Wisconsin and other states are much in the news these days for their attempts to straighten out their budgets. One of the questions which has come up is why the states (our own state of South Dakota is not exempt) are cutting education instead of or in addition to other areas of funding. In short, why can’t we just leave education alone?
Well, here is one reason. In the most recent year for which I could find the figures (FY 2009) education spending accounted for just a hair under 30% of all state and local government spending. Thirty percent. Is it any wonder that states cannot ignore something which is costing them 30 cents of every public dollar when it comes time to get spending under control?
And, when it comes to public spending, which includes public education, here’s a little more data:
State and local governments employ some 20 million people nationwide. Employee compensation costs represent the largest set of expenditures in every state budget. Analyzing the fiscal dynamics of the civil service system reveals some of the most significant constraints and opportunities legislators confront in balancing state budgets.
Total state expenditures exceeded $2.2 trillion last year, of which wages and benefits amounted to $1.1 trillion.
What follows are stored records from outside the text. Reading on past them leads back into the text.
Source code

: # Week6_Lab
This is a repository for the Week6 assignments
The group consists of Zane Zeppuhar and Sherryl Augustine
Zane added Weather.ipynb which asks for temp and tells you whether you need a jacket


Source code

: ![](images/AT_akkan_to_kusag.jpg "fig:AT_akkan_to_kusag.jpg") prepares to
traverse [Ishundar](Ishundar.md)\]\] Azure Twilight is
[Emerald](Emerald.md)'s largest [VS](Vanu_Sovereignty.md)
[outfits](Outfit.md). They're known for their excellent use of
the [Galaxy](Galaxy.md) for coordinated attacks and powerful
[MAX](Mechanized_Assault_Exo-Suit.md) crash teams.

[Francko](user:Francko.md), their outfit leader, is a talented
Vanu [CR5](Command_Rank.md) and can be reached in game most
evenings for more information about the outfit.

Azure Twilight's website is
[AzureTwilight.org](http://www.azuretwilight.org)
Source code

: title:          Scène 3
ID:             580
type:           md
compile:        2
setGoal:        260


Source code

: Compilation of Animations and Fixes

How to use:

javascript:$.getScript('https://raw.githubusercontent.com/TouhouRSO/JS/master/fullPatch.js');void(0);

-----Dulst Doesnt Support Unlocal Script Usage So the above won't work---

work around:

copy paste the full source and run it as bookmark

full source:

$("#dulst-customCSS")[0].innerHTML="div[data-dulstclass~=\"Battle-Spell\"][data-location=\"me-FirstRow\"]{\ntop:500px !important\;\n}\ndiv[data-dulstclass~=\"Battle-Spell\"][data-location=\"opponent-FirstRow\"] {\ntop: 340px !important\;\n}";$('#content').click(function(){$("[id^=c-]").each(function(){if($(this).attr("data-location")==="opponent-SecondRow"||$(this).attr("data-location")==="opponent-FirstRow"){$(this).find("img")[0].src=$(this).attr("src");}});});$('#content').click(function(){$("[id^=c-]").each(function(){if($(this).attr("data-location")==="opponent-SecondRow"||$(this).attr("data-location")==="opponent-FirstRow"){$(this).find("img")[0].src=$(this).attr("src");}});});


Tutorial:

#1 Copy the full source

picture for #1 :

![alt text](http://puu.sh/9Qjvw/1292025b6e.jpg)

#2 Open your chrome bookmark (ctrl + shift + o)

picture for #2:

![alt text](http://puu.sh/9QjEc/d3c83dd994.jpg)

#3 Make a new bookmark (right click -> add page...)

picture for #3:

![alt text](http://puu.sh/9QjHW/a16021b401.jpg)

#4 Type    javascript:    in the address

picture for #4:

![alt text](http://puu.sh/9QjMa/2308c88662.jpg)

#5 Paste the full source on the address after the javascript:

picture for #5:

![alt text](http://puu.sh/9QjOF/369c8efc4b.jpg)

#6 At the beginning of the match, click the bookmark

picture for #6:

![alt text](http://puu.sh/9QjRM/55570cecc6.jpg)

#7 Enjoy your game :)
Consequently, budgeting decisions related to at least 50 percent of all state budgets are driven by the wage provisions of civil service contracts and funding obligations for state workers’ health care and pension plans.
If one half of all public spending is for public employee compensation, is it any wonder that states must pay attention to situations where public compensation is completely out of sync with compensation for the same work in the private sector?